# TASK DIRECTIONS
From the line that contains "Create and maintain" through the line that contains "If $!A$ is the", output every line of the listing below exactly and leave out all the rest.

# TASK DATA
====

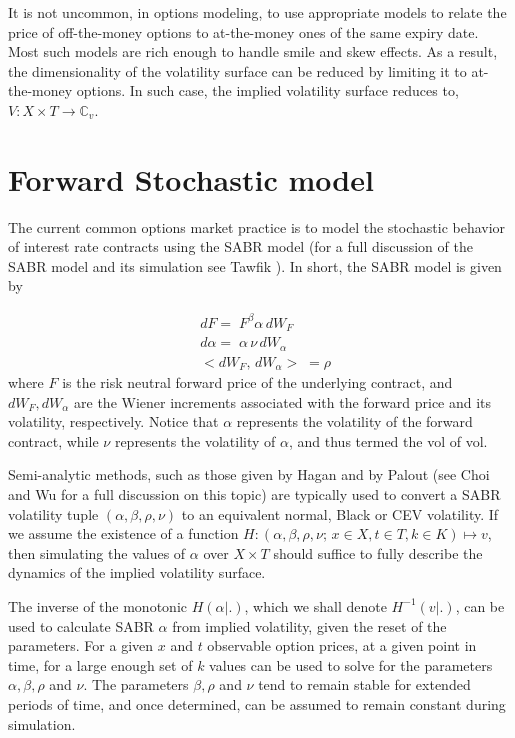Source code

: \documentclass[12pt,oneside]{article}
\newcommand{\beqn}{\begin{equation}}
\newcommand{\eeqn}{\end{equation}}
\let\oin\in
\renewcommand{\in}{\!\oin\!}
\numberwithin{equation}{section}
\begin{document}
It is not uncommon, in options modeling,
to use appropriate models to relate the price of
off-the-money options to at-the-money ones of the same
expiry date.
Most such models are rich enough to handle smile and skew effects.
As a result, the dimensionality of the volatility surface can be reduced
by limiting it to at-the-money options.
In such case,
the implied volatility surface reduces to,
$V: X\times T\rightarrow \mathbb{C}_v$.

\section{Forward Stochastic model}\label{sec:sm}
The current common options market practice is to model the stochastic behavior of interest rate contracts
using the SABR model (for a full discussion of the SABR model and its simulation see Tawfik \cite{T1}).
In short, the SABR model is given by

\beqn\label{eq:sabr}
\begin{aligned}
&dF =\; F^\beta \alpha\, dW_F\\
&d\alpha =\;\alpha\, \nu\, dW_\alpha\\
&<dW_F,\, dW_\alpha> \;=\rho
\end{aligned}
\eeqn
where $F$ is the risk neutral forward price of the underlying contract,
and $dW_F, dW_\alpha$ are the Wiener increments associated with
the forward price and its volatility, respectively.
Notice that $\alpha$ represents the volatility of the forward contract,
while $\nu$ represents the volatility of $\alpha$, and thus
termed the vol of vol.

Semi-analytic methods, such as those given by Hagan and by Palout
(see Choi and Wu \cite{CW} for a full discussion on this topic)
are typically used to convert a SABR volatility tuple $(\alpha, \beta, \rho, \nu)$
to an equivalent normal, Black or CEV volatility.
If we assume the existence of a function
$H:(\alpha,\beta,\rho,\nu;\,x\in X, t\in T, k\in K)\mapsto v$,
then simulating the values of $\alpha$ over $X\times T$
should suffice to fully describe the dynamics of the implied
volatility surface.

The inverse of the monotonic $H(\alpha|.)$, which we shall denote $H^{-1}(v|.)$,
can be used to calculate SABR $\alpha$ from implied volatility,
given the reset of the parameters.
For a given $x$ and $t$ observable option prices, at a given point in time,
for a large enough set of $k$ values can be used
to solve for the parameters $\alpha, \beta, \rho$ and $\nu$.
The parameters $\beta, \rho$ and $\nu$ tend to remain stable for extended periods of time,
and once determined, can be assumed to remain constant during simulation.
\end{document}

====

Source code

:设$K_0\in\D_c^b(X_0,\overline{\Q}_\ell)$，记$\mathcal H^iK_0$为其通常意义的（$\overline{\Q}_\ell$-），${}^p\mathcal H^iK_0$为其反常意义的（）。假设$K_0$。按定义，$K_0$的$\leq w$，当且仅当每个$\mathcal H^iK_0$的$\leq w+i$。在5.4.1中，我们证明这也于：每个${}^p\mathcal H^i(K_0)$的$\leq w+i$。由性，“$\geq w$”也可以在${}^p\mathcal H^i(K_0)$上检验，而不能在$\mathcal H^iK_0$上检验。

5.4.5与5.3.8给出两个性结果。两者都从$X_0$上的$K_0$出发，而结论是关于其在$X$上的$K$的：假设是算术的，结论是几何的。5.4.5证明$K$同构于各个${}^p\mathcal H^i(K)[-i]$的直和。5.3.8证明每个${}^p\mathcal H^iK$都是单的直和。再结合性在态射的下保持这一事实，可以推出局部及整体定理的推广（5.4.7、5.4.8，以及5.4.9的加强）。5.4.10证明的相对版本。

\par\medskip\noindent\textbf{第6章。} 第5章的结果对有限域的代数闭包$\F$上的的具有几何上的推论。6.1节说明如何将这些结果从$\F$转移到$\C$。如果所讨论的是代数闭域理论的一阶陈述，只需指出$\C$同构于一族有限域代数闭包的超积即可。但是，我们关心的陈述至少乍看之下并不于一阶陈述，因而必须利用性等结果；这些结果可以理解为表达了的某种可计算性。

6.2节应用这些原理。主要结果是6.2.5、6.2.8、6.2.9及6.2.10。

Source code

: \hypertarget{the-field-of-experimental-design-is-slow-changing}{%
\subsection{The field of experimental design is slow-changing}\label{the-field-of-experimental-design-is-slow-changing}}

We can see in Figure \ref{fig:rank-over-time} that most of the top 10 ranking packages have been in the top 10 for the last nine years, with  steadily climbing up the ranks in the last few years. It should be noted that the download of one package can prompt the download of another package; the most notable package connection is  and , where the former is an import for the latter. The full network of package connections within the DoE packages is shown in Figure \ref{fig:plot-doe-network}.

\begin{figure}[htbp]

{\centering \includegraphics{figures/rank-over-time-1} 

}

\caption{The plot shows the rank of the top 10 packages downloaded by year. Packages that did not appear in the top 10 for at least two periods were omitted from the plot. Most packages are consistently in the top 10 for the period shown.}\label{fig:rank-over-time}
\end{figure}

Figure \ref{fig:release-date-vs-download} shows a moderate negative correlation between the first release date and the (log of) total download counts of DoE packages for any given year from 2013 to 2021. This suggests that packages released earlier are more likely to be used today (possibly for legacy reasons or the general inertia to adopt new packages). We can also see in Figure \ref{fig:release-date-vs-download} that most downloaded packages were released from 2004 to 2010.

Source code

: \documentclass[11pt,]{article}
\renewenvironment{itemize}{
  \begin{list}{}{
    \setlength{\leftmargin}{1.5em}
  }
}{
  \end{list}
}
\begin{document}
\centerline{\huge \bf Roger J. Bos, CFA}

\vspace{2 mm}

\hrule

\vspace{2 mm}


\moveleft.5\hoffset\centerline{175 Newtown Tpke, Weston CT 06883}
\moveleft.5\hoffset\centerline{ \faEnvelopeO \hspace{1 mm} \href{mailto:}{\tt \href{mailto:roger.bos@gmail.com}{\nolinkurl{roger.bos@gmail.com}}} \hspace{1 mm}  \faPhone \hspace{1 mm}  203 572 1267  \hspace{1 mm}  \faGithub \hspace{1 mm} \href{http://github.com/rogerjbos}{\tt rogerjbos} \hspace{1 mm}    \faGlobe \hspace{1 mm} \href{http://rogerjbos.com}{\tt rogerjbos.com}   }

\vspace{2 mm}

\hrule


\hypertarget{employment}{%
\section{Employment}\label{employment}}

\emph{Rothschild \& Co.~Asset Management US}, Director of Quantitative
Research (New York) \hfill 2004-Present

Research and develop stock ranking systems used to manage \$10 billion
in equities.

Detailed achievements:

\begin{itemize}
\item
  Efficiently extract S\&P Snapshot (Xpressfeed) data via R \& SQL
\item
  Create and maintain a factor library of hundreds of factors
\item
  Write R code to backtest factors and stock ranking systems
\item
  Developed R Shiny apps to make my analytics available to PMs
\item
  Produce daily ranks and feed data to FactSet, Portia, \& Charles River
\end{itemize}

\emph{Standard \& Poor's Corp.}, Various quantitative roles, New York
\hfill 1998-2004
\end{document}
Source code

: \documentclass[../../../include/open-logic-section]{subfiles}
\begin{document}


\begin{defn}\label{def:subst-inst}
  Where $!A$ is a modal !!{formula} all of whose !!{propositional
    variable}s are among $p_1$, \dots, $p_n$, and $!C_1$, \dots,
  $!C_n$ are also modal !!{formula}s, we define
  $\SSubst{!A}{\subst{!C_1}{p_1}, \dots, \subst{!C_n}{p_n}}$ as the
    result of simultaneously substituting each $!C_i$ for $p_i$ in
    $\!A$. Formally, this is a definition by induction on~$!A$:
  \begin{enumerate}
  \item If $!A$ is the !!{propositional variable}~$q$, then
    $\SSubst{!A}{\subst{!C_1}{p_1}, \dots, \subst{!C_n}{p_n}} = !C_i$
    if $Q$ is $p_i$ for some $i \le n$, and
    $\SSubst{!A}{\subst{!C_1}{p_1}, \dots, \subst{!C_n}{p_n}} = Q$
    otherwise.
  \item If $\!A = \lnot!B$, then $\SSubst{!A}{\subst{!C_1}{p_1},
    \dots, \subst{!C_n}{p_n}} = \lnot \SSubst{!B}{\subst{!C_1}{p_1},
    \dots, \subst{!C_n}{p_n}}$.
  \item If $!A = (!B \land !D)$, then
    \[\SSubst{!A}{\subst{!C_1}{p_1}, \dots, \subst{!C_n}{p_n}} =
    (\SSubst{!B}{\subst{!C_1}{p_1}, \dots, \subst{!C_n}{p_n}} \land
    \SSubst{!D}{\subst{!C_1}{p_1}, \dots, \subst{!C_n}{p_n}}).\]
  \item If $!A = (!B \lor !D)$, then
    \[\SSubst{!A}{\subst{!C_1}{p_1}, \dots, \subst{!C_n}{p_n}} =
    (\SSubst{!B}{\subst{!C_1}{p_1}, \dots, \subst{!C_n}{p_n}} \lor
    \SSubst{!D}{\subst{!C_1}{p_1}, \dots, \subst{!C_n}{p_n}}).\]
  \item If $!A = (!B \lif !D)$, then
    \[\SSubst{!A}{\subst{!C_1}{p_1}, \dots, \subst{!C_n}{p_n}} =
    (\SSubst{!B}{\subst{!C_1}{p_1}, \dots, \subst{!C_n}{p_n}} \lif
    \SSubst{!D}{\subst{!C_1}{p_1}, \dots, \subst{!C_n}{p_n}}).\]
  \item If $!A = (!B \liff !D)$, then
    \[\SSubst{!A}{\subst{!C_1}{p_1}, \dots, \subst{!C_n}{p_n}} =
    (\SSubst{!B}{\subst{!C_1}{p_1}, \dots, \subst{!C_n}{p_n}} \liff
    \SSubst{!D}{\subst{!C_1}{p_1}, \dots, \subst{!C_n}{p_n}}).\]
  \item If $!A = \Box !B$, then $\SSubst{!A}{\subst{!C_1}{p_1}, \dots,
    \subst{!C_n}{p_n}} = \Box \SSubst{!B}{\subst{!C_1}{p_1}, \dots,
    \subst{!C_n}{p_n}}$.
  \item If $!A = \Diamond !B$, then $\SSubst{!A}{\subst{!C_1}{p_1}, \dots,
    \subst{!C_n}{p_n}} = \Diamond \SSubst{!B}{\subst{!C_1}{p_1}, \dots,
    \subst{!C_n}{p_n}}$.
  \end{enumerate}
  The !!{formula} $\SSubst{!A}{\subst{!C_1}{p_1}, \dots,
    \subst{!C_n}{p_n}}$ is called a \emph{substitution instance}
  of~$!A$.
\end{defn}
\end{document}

====

# TASK RESULT
  Create and maintain a factor library of hundreds of factors
\item
  Write R code to backtest factors and stock ranking systems
\item
  Developed R Shiny apps to make my analytics available to PMs
\item
  Produce daily ranks and feed data to FactSet, Portia, \& Charles River
\end{itemize}

\emph{Standard \& Poor's Corp.}, Various quantitative roles, New York
\hfill 1998-2004
\end{document}
Source code

: \documentclass[../../../include/open-logic-section]{subfiles}
\begin{document}


\begin{defn}\label{def:subst-inst}
  Where $!A$ is a modal !!{formula} all of whose !!{propositional
    variable}s are among $p_1$, \dots, $p_n$, and $!C_1$, \dots,
  $!C_n$ are also modal !!{formula}s, we define
  $\SSubst{!A}{\subst{!C_1}{p_1}, \dots, \subst{!C_n}{p_n}}$ as the
    result of simultaneously substituting each $!C_i$ for $p_i$ in
    $\!A$. Formally, this is a definition by induction on~$!A$:
  \begin{enumerate}
  \item If $!A$ is the !!{propositional variable}~$q$, then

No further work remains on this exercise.